INPUT DATA ::
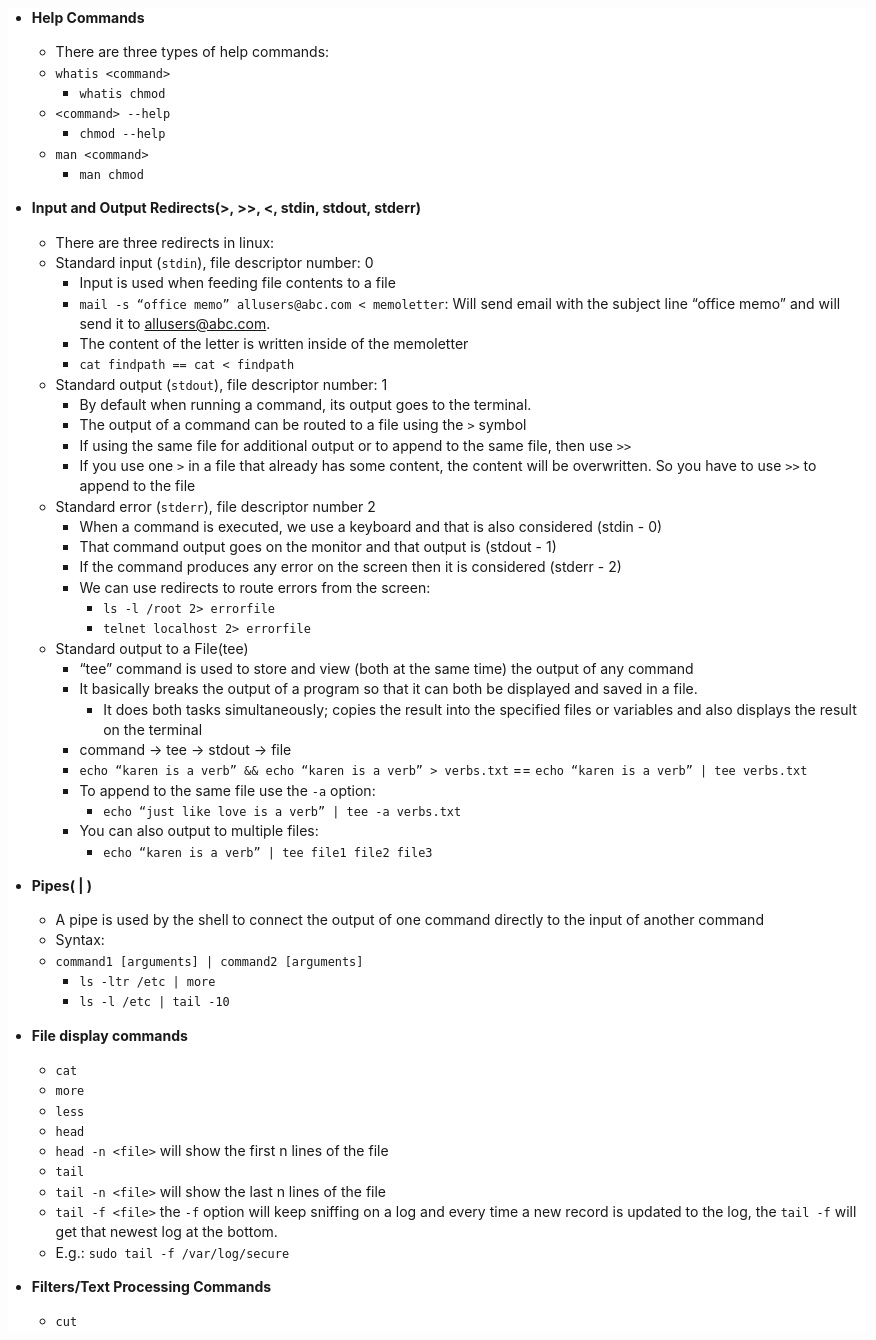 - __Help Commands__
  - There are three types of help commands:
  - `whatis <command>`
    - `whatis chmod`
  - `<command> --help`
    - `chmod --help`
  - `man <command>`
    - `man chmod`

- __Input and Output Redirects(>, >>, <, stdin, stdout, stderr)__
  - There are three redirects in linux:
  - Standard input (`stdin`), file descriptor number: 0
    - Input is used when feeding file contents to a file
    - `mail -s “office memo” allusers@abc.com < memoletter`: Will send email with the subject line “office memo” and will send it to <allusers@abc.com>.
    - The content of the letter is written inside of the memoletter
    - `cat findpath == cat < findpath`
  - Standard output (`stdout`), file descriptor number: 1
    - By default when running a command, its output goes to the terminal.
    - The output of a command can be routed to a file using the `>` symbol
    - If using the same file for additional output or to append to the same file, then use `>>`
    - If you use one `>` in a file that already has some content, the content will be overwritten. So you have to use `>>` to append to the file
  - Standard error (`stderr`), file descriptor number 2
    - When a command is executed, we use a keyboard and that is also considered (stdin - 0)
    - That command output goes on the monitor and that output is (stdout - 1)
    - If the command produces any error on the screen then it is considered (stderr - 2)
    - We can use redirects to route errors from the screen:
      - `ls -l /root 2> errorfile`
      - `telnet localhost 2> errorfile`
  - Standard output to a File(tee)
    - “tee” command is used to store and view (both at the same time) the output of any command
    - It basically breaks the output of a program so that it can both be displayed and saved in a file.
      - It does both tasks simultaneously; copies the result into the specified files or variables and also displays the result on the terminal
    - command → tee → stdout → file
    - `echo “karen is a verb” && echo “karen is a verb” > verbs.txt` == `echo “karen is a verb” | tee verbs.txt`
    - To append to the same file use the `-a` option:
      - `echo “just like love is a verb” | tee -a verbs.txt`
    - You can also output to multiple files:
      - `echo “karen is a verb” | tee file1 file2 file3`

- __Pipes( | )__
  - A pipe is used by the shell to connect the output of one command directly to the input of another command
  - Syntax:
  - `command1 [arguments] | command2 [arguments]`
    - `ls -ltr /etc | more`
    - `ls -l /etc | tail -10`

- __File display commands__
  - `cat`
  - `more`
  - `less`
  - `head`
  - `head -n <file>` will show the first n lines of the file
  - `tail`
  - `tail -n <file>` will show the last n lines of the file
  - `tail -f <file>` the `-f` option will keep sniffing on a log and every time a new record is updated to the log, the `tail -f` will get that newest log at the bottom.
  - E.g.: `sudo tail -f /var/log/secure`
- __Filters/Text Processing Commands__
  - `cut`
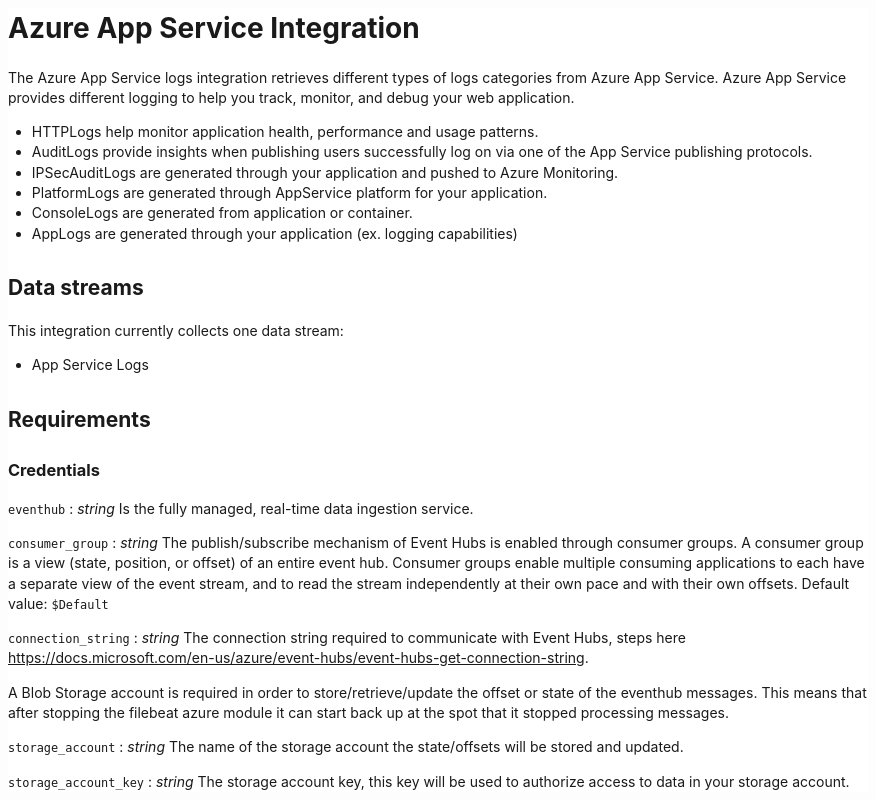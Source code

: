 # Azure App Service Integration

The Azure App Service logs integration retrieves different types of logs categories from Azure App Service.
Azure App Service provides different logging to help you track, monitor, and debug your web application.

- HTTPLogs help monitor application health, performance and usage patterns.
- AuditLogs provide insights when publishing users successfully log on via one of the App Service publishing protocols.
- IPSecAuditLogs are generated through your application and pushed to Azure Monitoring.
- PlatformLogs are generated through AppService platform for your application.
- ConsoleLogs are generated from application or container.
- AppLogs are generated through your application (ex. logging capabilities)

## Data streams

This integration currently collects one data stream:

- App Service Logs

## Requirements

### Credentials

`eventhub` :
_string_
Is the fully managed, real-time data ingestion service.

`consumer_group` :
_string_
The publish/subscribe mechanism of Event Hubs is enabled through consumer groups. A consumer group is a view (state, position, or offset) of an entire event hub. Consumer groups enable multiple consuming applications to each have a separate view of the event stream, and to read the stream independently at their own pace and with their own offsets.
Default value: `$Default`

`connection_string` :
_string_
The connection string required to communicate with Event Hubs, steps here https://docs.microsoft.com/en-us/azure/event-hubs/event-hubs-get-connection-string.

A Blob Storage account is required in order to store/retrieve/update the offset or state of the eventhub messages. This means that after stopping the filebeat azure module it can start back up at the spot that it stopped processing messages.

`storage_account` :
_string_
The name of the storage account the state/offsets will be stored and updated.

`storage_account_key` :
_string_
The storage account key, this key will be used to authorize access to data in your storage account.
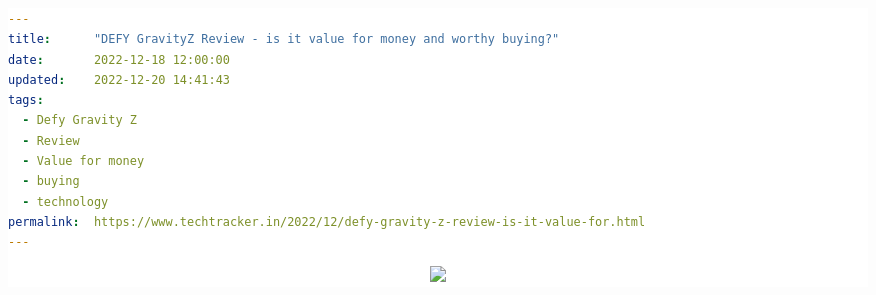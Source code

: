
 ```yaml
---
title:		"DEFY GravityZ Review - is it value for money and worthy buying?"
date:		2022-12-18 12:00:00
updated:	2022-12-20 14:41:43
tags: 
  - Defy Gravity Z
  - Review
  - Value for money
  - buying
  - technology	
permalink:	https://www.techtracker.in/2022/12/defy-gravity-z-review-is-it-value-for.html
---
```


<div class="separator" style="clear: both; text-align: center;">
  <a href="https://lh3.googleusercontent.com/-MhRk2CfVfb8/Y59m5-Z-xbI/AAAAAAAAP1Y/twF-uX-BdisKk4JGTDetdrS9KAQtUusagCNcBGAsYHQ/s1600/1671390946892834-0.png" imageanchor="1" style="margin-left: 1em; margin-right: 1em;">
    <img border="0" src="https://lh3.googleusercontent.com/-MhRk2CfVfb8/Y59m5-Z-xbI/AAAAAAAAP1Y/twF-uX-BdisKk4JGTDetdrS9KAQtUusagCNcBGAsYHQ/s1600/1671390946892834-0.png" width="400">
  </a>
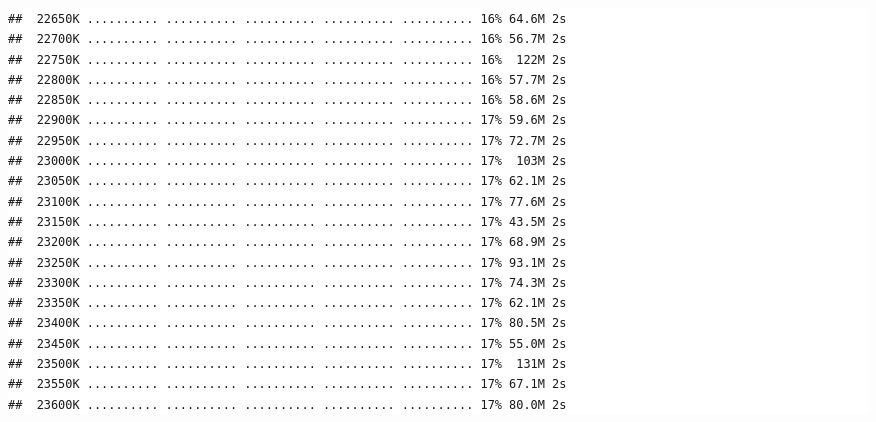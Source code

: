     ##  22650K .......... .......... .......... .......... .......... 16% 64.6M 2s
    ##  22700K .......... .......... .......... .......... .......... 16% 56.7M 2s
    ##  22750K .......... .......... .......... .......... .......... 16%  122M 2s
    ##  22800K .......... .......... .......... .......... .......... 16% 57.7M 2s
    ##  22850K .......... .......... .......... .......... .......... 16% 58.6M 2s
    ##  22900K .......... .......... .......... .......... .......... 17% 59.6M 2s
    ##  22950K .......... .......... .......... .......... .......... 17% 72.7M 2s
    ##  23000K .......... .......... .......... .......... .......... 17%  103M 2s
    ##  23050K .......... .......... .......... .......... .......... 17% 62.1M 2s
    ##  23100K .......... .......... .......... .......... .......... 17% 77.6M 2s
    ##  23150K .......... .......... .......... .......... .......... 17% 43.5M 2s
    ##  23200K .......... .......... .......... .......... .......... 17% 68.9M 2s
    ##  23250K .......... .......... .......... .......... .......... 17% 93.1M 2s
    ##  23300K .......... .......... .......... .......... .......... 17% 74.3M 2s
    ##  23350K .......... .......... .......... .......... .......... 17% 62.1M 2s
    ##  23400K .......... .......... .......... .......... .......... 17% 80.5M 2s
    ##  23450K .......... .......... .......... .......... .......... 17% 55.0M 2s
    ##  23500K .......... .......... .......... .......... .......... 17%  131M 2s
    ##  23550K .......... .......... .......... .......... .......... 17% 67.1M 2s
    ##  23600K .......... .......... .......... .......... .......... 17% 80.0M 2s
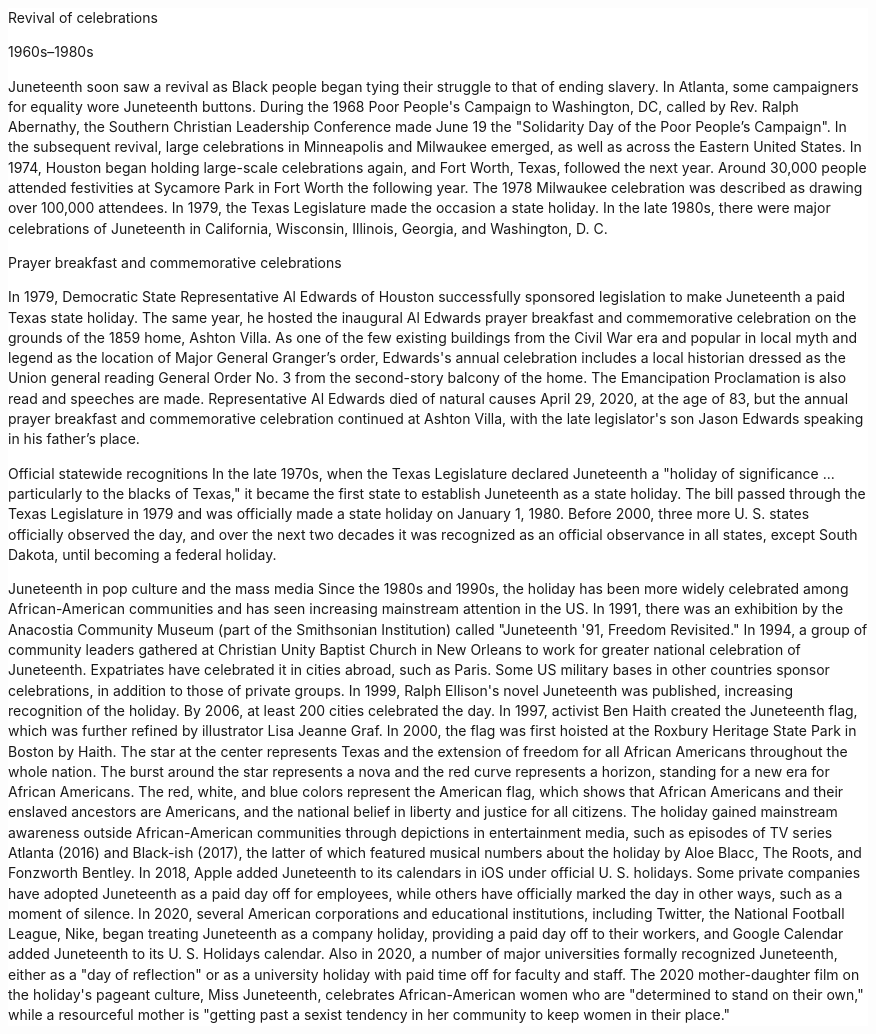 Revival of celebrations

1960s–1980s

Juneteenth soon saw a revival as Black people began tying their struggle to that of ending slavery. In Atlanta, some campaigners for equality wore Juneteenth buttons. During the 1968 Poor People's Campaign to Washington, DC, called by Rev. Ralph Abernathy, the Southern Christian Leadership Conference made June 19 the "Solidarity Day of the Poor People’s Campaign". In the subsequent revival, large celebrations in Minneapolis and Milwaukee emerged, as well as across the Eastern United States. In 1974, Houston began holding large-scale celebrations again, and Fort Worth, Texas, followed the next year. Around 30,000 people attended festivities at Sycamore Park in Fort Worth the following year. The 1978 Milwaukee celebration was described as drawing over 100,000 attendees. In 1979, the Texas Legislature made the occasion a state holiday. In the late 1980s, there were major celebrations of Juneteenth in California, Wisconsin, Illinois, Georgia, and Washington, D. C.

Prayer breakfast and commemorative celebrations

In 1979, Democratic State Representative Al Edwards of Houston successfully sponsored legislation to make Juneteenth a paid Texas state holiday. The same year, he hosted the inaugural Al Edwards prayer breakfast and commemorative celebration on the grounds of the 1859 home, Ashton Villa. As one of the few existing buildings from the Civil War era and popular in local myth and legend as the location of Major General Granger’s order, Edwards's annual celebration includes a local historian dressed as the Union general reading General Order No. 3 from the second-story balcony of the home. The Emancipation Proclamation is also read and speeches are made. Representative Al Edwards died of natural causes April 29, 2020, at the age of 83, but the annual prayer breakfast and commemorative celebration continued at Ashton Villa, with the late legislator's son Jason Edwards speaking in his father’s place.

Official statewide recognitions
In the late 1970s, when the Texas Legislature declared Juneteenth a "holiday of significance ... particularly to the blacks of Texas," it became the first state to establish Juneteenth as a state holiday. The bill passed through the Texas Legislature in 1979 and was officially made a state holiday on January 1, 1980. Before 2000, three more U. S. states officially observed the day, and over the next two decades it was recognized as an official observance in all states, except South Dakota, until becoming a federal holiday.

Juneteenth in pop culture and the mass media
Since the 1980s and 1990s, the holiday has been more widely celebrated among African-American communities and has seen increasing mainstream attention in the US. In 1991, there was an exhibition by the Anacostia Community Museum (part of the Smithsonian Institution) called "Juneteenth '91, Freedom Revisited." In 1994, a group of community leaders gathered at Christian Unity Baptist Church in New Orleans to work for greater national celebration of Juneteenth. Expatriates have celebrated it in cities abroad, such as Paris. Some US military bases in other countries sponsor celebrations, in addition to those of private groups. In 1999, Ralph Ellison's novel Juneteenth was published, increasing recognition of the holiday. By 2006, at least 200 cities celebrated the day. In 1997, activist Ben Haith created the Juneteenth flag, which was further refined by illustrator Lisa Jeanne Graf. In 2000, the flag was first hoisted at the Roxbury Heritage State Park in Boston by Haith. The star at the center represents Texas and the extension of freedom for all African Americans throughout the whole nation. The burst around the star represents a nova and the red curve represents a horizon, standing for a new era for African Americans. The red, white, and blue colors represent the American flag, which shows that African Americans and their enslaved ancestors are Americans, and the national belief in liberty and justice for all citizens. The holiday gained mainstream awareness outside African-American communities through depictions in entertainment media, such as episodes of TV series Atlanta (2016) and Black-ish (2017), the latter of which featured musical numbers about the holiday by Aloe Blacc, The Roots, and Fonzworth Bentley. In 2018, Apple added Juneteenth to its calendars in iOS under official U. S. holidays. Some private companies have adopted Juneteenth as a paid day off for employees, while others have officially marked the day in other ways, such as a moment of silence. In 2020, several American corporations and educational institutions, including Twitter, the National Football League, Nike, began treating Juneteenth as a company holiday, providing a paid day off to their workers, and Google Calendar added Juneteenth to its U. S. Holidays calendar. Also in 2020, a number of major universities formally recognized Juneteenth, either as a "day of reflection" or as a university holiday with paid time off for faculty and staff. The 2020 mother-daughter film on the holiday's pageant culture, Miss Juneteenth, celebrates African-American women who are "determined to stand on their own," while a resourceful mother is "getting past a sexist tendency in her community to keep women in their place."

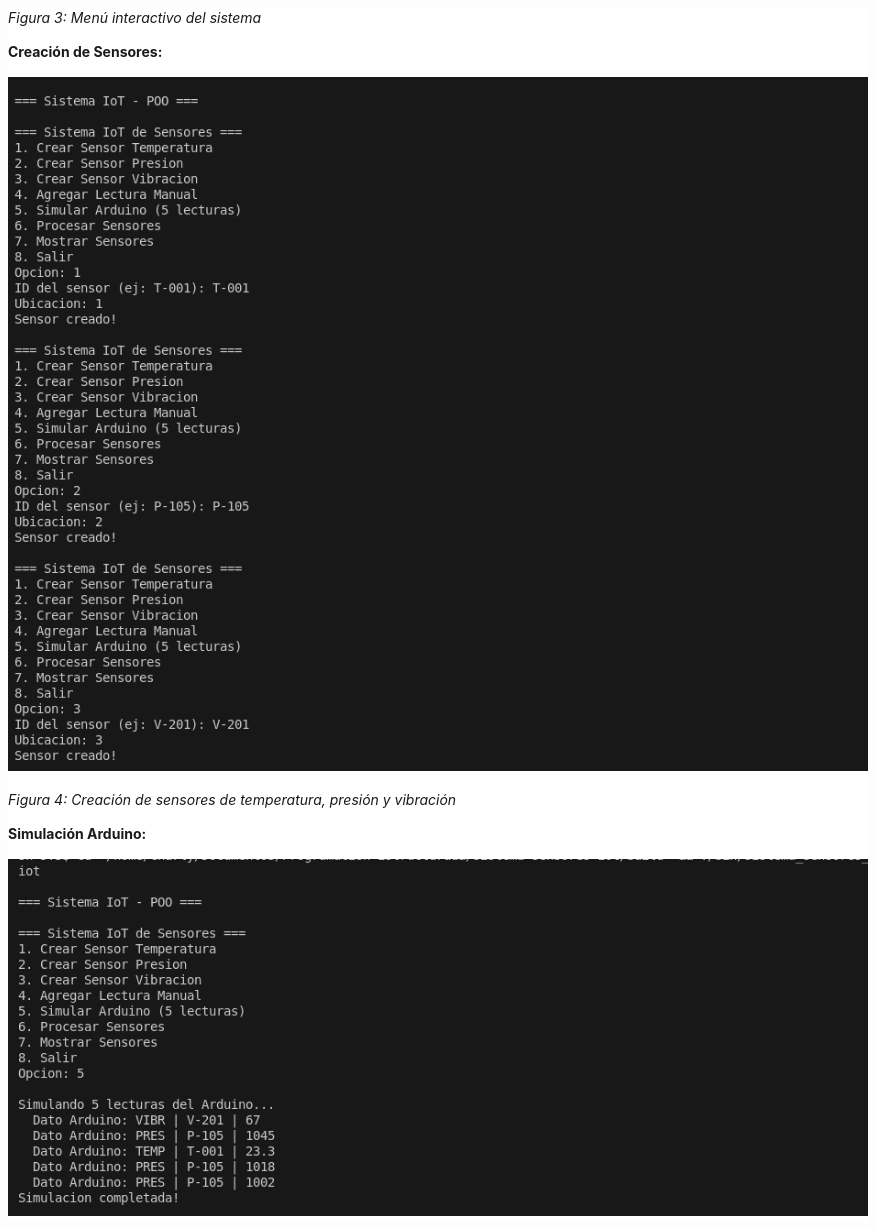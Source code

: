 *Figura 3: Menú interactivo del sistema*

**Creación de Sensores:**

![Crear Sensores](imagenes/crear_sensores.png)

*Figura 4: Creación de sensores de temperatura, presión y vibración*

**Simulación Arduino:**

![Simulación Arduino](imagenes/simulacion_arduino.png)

GOAL OF THE EXERCISE :: Give back the exact lines above, running from the one that has "17% 80.0M 2s" through the one that has "1960s–1980s", with nothing added and no pictures.

WRITTEN RESPONSE ::
    ##  23600K .......... .......... .......... .......... .......... 17% 80.0M 2s
 Revival of celebrations

1960s–1980s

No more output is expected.